Metro chair says incineration consultation will take place

Greg Moore says Metro Vancouver will consult with the Fraser Valley Regional District on the solid-waste management plan.

Greg Moore

Greg Moore

Consultation will “absolutely” take place between Metro Vancouver and the Fraser Valley Regional District (FVRD), promises Greg Moore, Metro’s board chair, in regard to the solid-waste management plan that includes the possibility of waste-to-energy (WTE) technologies.

The FVRD has been vocal in its opposition of WTE because of environmental concerns regarding toxins that could be released into the valley’s air shed.

Last year, Minister of Environment Terry Lake approved Metro’s plan, but ordered the two groups to consult over various aspects of the plan – including the location of a WTE plant. No consultation has yet occurred.

In an article carried in a national publication earlier this month, Moore noted that Metro would be looking for expressions of interest and requests for proposals (RFP), starting the end of March.

Some representatives of the FVRD were disappointed by the news and have sent a letter to the province, requesting assistance to bring Metro to the table for discussions.

Abbotsford Mayor Bruce Banman called Metro’s tactics “bullying” and said the valley was ready to fight.

But Moore said nothing unusual is going on.

“We are not moving ahead on the proposal process without engaging with the Fraser Valley Regional District. Our neighbours are too important to us,” said Moore.
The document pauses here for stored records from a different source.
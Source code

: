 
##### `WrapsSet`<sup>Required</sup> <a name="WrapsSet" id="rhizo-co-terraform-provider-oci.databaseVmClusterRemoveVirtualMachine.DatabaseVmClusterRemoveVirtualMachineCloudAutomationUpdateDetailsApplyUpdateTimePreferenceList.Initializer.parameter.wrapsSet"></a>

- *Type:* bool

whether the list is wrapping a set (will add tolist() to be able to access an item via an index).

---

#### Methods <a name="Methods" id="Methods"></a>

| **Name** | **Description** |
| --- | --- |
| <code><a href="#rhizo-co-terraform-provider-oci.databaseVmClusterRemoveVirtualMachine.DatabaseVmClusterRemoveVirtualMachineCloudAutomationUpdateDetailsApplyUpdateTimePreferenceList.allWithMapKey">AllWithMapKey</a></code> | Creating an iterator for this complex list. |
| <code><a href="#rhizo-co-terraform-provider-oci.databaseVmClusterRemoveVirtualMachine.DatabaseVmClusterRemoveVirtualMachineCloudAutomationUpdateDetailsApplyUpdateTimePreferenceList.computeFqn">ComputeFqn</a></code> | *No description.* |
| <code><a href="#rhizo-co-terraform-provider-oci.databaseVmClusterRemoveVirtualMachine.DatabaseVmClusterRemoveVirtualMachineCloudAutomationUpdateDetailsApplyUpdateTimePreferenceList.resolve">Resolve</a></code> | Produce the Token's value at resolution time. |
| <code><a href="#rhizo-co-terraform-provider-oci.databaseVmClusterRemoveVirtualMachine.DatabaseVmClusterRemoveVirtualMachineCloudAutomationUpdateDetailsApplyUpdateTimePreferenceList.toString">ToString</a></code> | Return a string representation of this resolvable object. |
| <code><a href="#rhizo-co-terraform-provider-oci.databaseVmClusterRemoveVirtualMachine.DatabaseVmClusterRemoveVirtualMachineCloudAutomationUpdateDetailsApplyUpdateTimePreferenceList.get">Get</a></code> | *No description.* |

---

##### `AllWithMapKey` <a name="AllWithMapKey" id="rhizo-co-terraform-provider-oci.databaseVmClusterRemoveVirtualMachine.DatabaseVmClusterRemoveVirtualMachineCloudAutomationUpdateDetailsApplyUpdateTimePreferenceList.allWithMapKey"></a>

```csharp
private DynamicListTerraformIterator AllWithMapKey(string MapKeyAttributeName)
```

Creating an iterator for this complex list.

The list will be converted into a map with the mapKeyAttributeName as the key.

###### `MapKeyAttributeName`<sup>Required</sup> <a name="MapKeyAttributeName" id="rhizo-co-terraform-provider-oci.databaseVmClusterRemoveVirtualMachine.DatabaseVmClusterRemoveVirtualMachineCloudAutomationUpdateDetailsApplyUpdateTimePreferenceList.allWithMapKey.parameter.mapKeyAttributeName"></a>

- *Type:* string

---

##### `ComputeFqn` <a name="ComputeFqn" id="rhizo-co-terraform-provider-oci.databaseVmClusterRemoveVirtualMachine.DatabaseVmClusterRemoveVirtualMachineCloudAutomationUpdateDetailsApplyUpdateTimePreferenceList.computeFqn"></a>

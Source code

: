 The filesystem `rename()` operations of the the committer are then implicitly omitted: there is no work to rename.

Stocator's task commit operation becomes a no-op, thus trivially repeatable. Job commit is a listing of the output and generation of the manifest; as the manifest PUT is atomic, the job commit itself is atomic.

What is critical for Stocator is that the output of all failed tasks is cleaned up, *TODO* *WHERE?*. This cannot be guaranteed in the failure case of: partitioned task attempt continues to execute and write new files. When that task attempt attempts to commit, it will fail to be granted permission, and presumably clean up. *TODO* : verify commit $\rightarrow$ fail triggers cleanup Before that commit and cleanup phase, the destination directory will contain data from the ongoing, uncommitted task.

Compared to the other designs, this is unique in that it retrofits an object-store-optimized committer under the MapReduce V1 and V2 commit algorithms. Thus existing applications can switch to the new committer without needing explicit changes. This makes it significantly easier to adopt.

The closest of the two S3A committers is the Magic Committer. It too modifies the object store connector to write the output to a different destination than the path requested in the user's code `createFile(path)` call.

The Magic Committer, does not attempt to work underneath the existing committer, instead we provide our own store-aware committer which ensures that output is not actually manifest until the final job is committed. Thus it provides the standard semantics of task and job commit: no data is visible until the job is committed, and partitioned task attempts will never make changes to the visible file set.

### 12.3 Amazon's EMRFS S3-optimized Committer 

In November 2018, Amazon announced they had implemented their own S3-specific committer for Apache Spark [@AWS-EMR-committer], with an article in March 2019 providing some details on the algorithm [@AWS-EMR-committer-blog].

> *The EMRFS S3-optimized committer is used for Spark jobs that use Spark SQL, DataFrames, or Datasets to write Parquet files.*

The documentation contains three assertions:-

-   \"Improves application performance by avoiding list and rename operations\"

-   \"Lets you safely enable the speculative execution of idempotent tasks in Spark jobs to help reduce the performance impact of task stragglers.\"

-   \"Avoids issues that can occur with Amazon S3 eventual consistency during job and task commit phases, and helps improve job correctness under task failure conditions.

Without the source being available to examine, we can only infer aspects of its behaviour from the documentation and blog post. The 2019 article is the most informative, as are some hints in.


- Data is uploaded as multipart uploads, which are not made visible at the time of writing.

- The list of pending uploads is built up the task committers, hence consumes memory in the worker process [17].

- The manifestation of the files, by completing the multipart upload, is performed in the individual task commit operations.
“We haven’t started the first phase of the RFP process. It hasn’t come to a committee yet. It hasn’t come to a board yet … when we do get to the stage when it comes out of a staff working file and into a public process, the FVRD will definitely be a part of that process.”

Moore said the March reference in the article is merely a starting point.

“We hope to start the process by that time. A process will start with a request for expressions of interest first, because I think there is a lot of interest in this project.”

After the expressions are received, Moore said they will be evaluated and narrowed down to three or four.

“Those are the ones that make the final RFP process. And that in itself will take months and months, probably a year-long process.”

At this point, Moore said all that is being asked is for companies with experience in WTE technologies to “make themselves known” to Metro.

As for Banman’s comments on a lack of consultation, Moore did not get into a battle of words.

“He can have his opinion, but we can look at the last two years – well one year the ministry had it – so let’s look at the one year that Metro Vancouver had it … let’s use that as the example of consultation that occurred … we had four meetings in the Fraser Valley Regional District.”

He noted the municipal election in November and the fact that both boards have elected new chairs, as some of the reasons for a limited recent exchange. He also noted that the Metro waste committee hadn’t met since the first week of November.

“Part of our plan is to engage with the FVRD throughout the whole process … We want to make sure that we have some clear definitions of what we are all looking at and just don’t engage for the sake of having a conversation … really have some tangibles we can talk about.”